## PROBLEM DESCRIPTION
Read through the records below and copy each line that uses the word "dispatch".

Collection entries
Segment Open

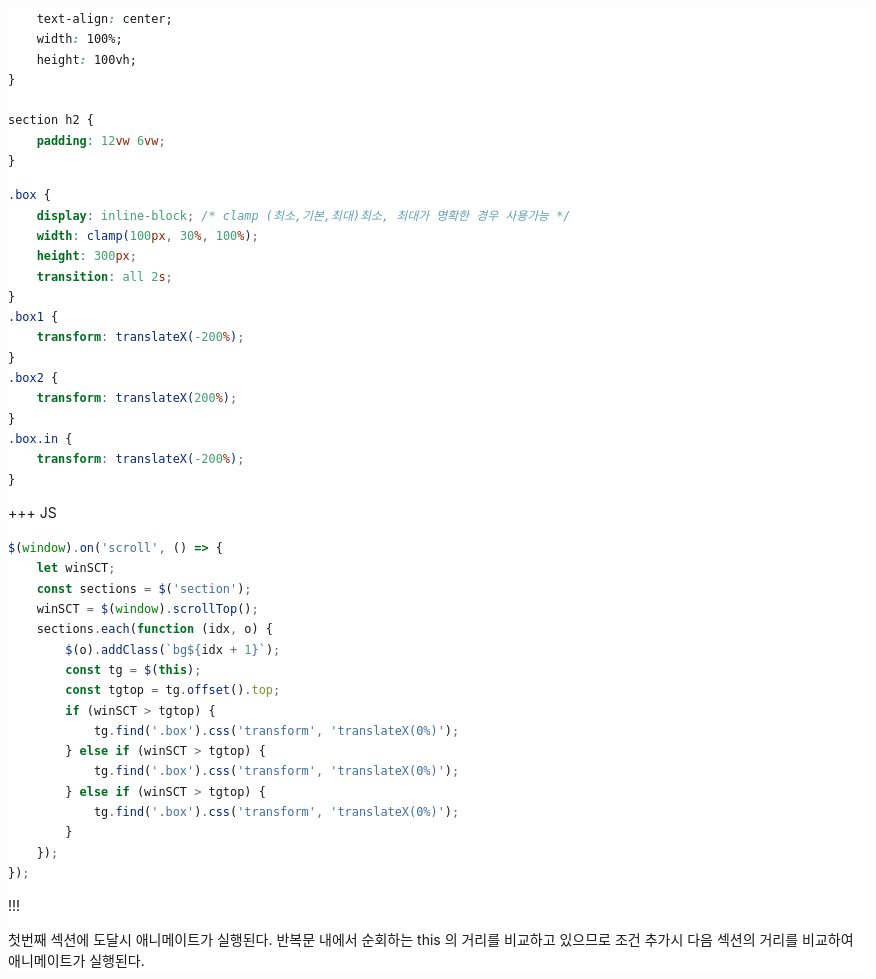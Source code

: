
 ```css # css
	text-align: center;
	width: 100%;
	height: 100vh;
}

section h2 {
	padding: 12vw 6vw;
}
```

```css # 애니메이트 효과 css
.box {
	display: inline-block; /* clamp (최소,기본,최대)최소, 최대가 명확한 경우 사용가능 */
	width: clamp(100px, 30%, 100%);
	height: 300px;
	transition: all 2s;
}
.box1 {
	transform: translateX(-200%);
}
.box2 {
	transform: translateX(200%);
}
.box.in {
	transform: translateX(-200%);
}
```

+++ JS

```js # jQuery
$(window).on('scroll', () => {
	let winSCT;
	const sections = $('section');
	winSCT = $(window).scrollTop();
	sections.each(function (idx, o) {
		$(o).addClass(`bg${idx + 1}`);
		const tg = $(this);
		const tgtop = tg.offset().top;
		if (winSCT > tgtop) {
			tg.find('.box').css('transform', 'translateX(0%)');
		} else if (winSCT > tgtop) {
			tg.find('.box').css('transform', 'translateX(0%)');
		} else if (winSCT > tgtop) {
			tg.find('.box').css('transform', 'translateX(0%)');
		}
	});
});
```

!!!

첫번째 섹션에 도달시 애니메이트가 실행된다. 반복문 내에서 순회하는 this 의 거리를 비교하고 있으므로 조건 추가시 다음 섹션의 거리를 비교하여 애니메이트가 실행된다.
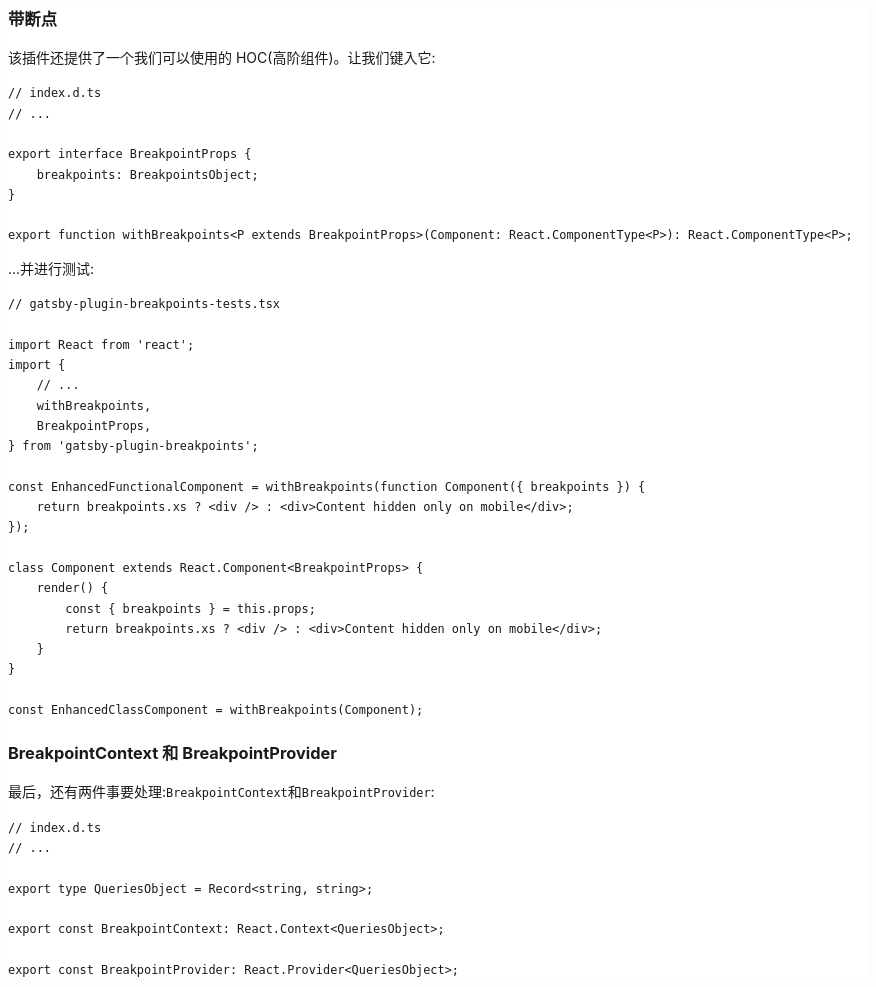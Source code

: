 ### 带断点

该插件还提供了一个我们可以使用的 HOC(高阶组件)。让我们键入它:

```
// index.d.ts
// ...

export interface BreakpointProps {
    breakpoints: BreakpointsObject;
}

export function withBreakpoints<P extends BreakpointProps>(Component: React.ComponentType<P>): React.ComponentType<P>; 
```

...并进行测试:

```
// gatsby-plugin-breakpoints-tests.tsx

import React from 'react';
import {
    // ...
    withBreakpoints,
    BreakpointProps,
} from 'gatsby-plugin-breakpoints';

const EnhancedFunctionalComponent = withBreakpoints(function Component({ breakpoints }) {
    return breakpoints.xs ? <div /> : <div>Content hidden only on mobile</div>;
});

class Component extends React.Component<BreakpointProps> {
    render() {
        const { breakpoints } = this.props;
        return breakpoints.xs ? <div /> : <div>Content hidden only on mobile</div>;
    }
}

const EnhancedClassComponent = withBreakpoints(Component); 
```

### BreakpointContext 和 BreakpointProvider

最后，还有两件事要处理:`BreakpointContext`和`BreakpointProvider`:

```
// index.d.ts
// ...

export type QueriesObject = Record<string, string>;

export const BreakpointContext: React.Context<QueriesObject>;

export const BreakpointProvider: React.Provider<QueriesObject>;
```
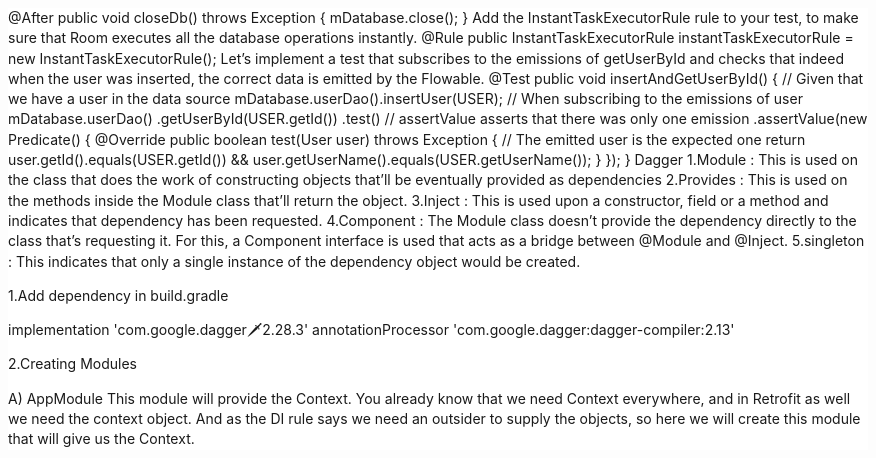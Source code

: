 @After
public void closeDb() throws Exception {
    mDatabase.close();
}
Add the InstantTaskExecutorRule rule to your test, to make sure that Room executes all the database operations instantly.
@Rule
public InstantTaskExecutorRule instantTaskExecutorRule = 
                                      new InstantTaskExecutorRule();
Let’s implement a test that subscribes to the emissions of getUserById and checks that indeed when the user was inserted, the correct data is emitted by the Flowable.
@Test
public void insertAndGetUserById() {
    // Given that we have a user in the data source
    mDatabase.userDao().insertUser(USER);
    // When subscribing to the emissions of user
    mDatabase.userDao()
             .getUserById(USER.getId())
             .test()
             // assertValue asserts that there was only one emission
             .assertValue(new Predicate<User>() {
                @Override
                public boolean test(User user) throws Exception {
                    // The emitted user is the expected one
                    return user.getId().equals(USER.getId()) &&
                      user.getUserName().equals(USER.getUserName());
                }
            });
}
Dagger 
1.Module : This is used on the class that does the work of constructing objects that’ll be eventually provided as dependencies
2.Provides : This is used on the methods inside the Module class that’ll return the object.
3.Inject : This is used upon a constructor, field or a method and indicates that dependency has been requested.
4.Component : The Module class doesn’t provide the dependency directly to the class that’s requesting it. For this, a Component interface is used that acts as a bridge between @Module and @Inject.
5.singleton : This indicates that only a single instance of the dependency object would be created.



1.Add dependency in build.gradle

implementation 'com.google.dagger:dagger:2.28.3'
annotationProcessor 'com.google.dagger:dagger-compiler:2.13'

2.Creating Modules

A) AppModule
   This module will provide the Context. You already know that we need Context everywhere, and in Retrofit as well we need the context object. 
And as the DI rule says we need an outsider to supply the objects, so here we will create this module that will give us the Context.
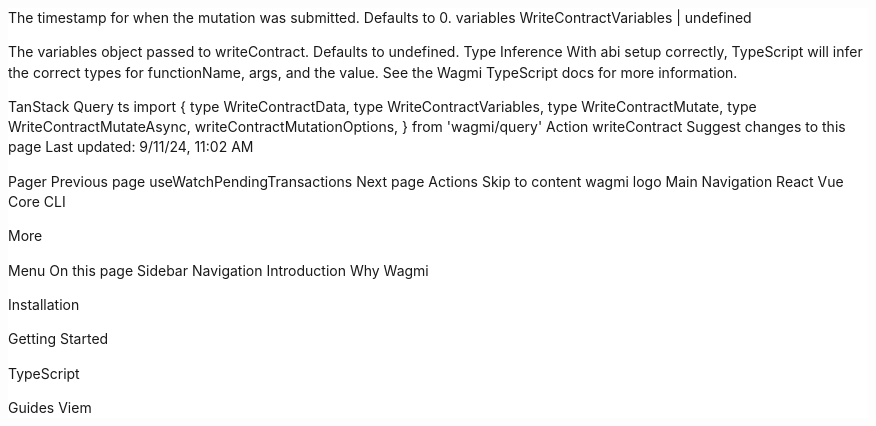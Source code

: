 The timestamp for when the mutation was submitted.
Defaults to 0.
variables
WriteContractVariables | undefined

The variables object passed to writeContract.
Defaults to undefined.
Type Inference
With abi setup correctly, TypeScript will infer the correct types for functionName, args, and the value. See the Wagmi TypeScript docs for more information.

TanStack Query
ts
import {
  type WriteContractData,
  type WriteContractVariables,
  type WriteContractMutate,
  type WriteContractMutateAsync,
  writeContractMutationOptions,
} from 'wagmi/query'
Action
writeContract
Suggest changes to this page
Last updated: 9/11/24, 11:02 AM

Pager
Previous page
useWatchPendingTransactions
Next page
Actions
Skip to content
wagmi logo
Main Navigation
React
Vue
Core
CLI

More



Menu
On this page
Sidebar Navigation
Introduction
Why Wagmi

Installation

Getting Started

TypeScript

Guides
Viem
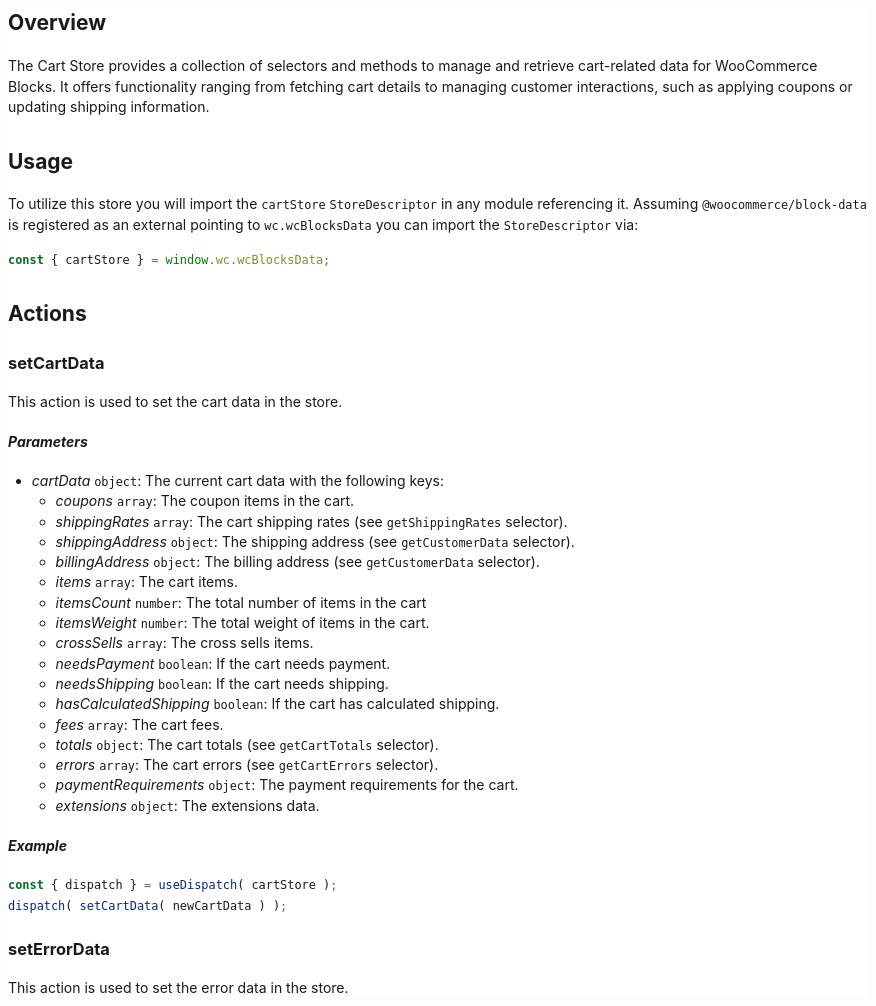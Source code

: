 ## Overview

The Cart Store provides a collection of selectors and methods to manage and retrieve cart-related data for WooCommerce Blocks. It offers functionality ranging from fetching cart details to managing customer interactions, such as applying coupons or updating shipping information.

## Usage

To utilize this store you will import the `cartStore` `StoreDescriptor` in any module referencing it. Assuming `@woocommerce/block-data` is registered as an external pointing to `wc.wcBlocksData` you can import the `StoreDescriptor` via:

```js
const { cartStore } = window.wc.wcBlocksData;
```

## Actions

### setCartData

This action is used to set the cart data in the store.

#### _Parameters_ 

-   _cartData_ `object`: The current cart data with the following keys:
    -   _coupons_ `array`: The coupon items in the cart.
    -   _shippingRates_ `array`: The cart shipping rates (see `getShippingRates` selector).
    -   _shippingAddress_ `object`: The shipping address (see `getCustomerData` selector).
    -   _billingAddress_ `object`: The billing address (see `getCustomerData` selector).
    -   _items_ `array`: The cart items.
    -   _itemsCount_ `number`: The total number of items in the cart
    -   _itemsWeight_ `number`: The total weight of items in the cart.
    -   _crossSells_ `array`: The cross sells items.
    -   _needsPayment_ `boolean`: If the cart needs payment.
    -   _needsShipping_ `boolean`: If the cart needs shipping.
    -   _hasCalculatedShipping_ `boolean`: If the cart has calculated shipping.
    -   _fees_ `array`: The cart fees.
    -   _totals_ `object`: The cart totals (see `getCartTotals` selector).
    -   _errors_ `array`: The cart errors (see `getCartErrors` selector).
    -   _paymentRequirements_ `object`: The payment requirements for the cart.
    -   _extensions_ `object`: The extensions data.

#### _Example_ 

```js
const { dispatch } = useDispatch( cartStore );
dispatch( setCartData( newCartData ) );
```

### setErrorData

This action is used to set the error data in the store.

Segment Closed

## YOUR SOLUTION
const { dispatch } = useDispatch( cartStore );
dispatch( setCartData( newCartData ) );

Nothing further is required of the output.